11. HP

865 105 4
                                    

Ceklek

Bokuto itu penakut.

Bahkan diantara Oikawa dan Kuroo, dialah yang paling takut. Terutama dengan hal yang berbau-bau mistis. Ah... Rasanya ia ingin pingsan saja jika menyaksikan hal mistis tepat di depan matanya.

Seperti halnya saat ini. Tepat setelah ia masuk tiba-tiba saja pintu rumahnya itu terkunci sendiri. Membuat Bokuto membeku menyaksikan itu.

"K-ke kunci?" Bokuto berkata dengan suara gemetarnya.

Bokuto meneguk ludahnya susah payah. Dia ketakutan saat ini. Pasalnya bagaimana bisa pintu itu tiba-tiba terkunci dengan sendirinya? Sangat mustahil jika karena gagang pintu rumahnya itu rusak dapat mengakibatkan pintu itu terkunci sendiri, kan?

"Salah liat kayaknya ini gua." ucap Bokuto sambil mengusap wajahnya kasar. Ia tetap mencoba untuk berpikir positif tentang yang di lihatnya barusan.

Brak

"Hiks hiks hiks."

Bruk

"Hiks hiks s-sakit..."

Sayup-sayup Bokuto dapat mendengar suara seseorang yang menangis dan merintih kesakitan. Suaranya sangat menyayat hati. Dan suara itu berasal dari gudang yang ada di sebelahnya.

Bokuto menatap gudang itu dengan tatapan bingung bercampur takut. Siapa yang ada di dalam sana dan merintih kesakitan?

Itu bukanlah suara milik kedua sahabatnya. Lagi pula apa yang mereka lakukan di gudang pukul 02.23 dini hari seperti ini. Sangat tidak mungkin jika itu adalah temannya.

Bokuto meneguk ludahnya kasar, tangannya gemetar hebat akibat mendengar suara tangis yang makin lama malah makin terasa jauh.

"Katanya kalo suaranya itu terasa jauh tandanya dia dekat, tapi kalo suaranya terasa dekat artinya dia jauh."

Bokuto sontak berbalik ketika perkataan Oikawa terlintas di benaknya. Ayolah jangan sampai perkataan Oikawa itu sungguhan. Itu sangat mengerikan bagi Bokuto.

Bokuto kembali melangkah untuk menuju kamarnya, mengabaikan rasa bingung dan penasarannya. Saat ini rasa takutnya lebih kuat dari rasa penasaran dalam dirinya.

Sesampainya di depan kamarnya Bokuto segera membuka pintu kamar itu dan menutupnya kembali. Sial, tidak lagi-lagi ia mau mengambil shift malam. Biar saja ia kena marah bosnya asal ia tidak mendengar suara menyeramkan itu lagi.

"Bilang ke gua kalo itu bukan setan..." ucap Bokuto sambil meraba saku celananya seolah mencari sesuatu.
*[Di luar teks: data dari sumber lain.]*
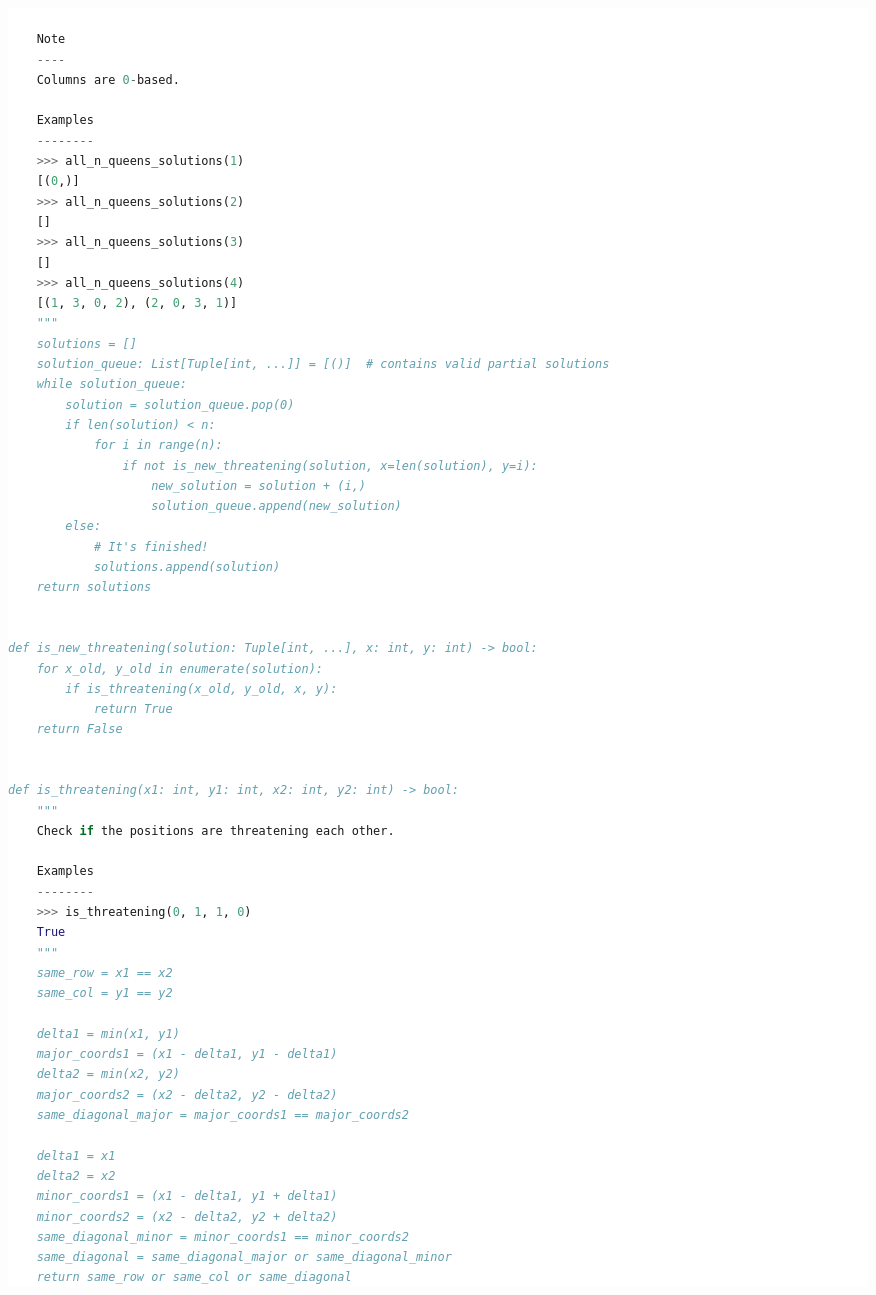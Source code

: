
 ```python

    Note
    ----
    Columns are 0-based.

    Examples
    --------
    >>> all_n_queens_solutions(1)
    [(0,)]
    >>> all_n_queens_solutions(2)
    []
    >>> all_n_queens_solutions(3)
    []
    >>> all_n_queens_solutions(4)
    [(1, 3, 0, 2), (2, 0, 3, 1)]
    """
    solutions = []
    solution_queue: List[Tuple[int, ...]] = [()]  # contains valid partial solutions
    while solution_queue:
        solution = solution_queue.pop(0)
        if len(solution) < n:
            for i in range(n):
                if not is_new_threatening(solution, x=len(solution), y=i):
                    new_solution = solution + (i,)
                    solution_queue.append(new_solution)
        else:
            # It's finished!
            solutions.append(solution)
    return solutions


def is_new_threatening(solution: Tuple[int, ...], x: int, y: int) -> bool:
    for x_old, y_old in enumerate(solution):
        if is_threatening(x_old, y_old, x, y):
            return True
    return False


def is_threatening(x1: int, y1: int, x2: int, y2: int) -> bool:
    """
    Check if the positions are threatening each other.

    Examples
    --------
    >>> is_threatening(0, 1, 1, 0)
    True
    """
    same_row = x1 == x2
    same_col = y1 == y2

    delta1 = min(x1, y1)
    major_coords1 = (x1 - delta1, y1 - delta1)
    delta2 = min(x2, y2)
    major_coords2 = (x2 - delta2, y2 - delta2)
    same_diagonal_major = major_coords1 == major_coords2

    delta1 = x1
    delta2 = x2
    minor_coords1 = (x1 - delta1, y1 + delta1)
    minor_coords2 = (x2 - delta2, y2 + delta2)
    same_diagonal_minor = minor_coords1 == minor_coords2
    same_diagonal = same_diagonal_major or same_diagonal_minor
    return same_row or same_col or same_diagonal
```

[^1]: [Kevin Buchin](https://www.win.tue.nl/~kbuchin/): [Backtracking / Branch-and-Bound](https://www.win.tue.nl/~kbuchin/teaching/2IL15/backtracking.pdf). In Algorithms (2IL15) – 2014.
Dahinya mengkerut seolah kebingungan. "Lah lah, HP gua mana?"

Dimana? Dimana? Dimana handphonenya?! Tidak mungkin tertinggal di tempat kerja, kan?

Bokuto mengerang kesal kemudian membuka kembali pintu kamarnya. Ia berniat untuk mencari handphonenya di sekitar rumah itu. Karena Bokuto yakin, pada saat ia turun dari motor handphonenya masih berada di saku celananya.

Seolah melupakan kejadian yang baru saja ia alami tadi, Bokuto dengan berani turun ke lantai satu dan mencari ke tiap sudut ruangan itu.

Namun, sudah puas Bokuto mencari. Ia tidak juga menemukan di mana handphone kesayangannya itu.

Bokuto mengacak rambutnya kesal. Dia sudah sangat lelah dan juga mengantuk. Lebih baik ia lanjutkan besok saja, kan?

"Tau ah besok aja." kesal Bokuto.

Dia kembali melangkah perlahan menuju kearah kamarnya berniat tidur dan melupakan tentang semua kejadian hari ini, termasuk suara yang dia dengar dari gudang.